(Extracted information Opens)
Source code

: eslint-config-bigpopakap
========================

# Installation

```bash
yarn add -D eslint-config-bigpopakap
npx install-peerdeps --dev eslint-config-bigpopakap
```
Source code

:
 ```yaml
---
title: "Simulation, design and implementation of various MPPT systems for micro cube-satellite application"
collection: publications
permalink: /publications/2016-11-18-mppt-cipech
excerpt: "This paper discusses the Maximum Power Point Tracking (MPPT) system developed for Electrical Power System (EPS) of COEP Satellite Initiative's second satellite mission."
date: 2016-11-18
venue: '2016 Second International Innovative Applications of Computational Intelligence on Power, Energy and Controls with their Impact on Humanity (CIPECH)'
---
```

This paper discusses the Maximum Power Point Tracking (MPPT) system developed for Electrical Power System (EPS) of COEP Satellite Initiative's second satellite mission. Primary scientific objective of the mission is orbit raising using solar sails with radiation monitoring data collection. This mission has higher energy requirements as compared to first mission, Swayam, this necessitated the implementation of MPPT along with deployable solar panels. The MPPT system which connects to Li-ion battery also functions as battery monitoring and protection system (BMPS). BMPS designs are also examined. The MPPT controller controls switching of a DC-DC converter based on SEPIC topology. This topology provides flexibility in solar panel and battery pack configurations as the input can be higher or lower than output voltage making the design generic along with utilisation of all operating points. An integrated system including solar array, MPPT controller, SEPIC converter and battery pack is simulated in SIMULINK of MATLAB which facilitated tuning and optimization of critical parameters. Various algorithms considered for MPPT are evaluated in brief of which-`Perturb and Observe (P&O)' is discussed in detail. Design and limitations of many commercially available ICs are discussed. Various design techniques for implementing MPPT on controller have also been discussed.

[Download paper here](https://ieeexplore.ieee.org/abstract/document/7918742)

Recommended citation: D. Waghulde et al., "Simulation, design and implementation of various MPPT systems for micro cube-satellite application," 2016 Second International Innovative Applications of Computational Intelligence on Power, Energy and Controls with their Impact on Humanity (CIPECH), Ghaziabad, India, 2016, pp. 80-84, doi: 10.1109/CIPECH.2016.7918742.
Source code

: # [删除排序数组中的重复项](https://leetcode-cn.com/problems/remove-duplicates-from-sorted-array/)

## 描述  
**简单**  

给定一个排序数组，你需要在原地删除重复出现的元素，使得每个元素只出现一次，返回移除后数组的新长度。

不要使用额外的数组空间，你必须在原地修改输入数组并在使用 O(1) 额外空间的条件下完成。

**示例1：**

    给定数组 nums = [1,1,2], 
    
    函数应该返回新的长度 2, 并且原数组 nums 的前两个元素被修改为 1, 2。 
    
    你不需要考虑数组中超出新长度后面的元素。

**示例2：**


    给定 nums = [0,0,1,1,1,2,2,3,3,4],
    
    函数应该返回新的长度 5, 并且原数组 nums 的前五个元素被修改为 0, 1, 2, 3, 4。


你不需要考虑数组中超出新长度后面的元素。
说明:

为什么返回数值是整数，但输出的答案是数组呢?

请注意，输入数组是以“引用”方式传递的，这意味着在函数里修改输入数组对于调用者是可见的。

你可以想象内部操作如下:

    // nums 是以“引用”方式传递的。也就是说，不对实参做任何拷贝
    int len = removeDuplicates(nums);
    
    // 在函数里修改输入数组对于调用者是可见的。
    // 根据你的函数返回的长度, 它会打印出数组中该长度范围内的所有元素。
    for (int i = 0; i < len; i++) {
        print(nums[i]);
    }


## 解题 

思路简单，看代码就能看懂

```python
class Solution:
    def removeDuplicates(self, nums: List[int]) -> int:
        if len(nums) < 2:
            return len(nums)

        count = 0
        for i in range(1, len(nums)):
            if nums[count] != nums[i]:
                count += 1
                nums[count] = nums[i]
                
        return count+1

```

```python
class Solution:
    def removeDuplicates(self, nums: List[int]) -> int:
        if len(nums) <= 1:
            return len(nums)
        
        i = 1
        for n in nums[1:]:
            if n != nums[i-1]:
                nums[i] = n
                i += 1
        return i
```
(Extracted information Closes)
◆ Requirement ◆
Each line above that contains the word "count" should be copied.

◆ Solution to the exercise ◆
        count = 0
            if nums[count] != nums[i]:
                count += 1
                nums[count] = nums[i]
        return count+1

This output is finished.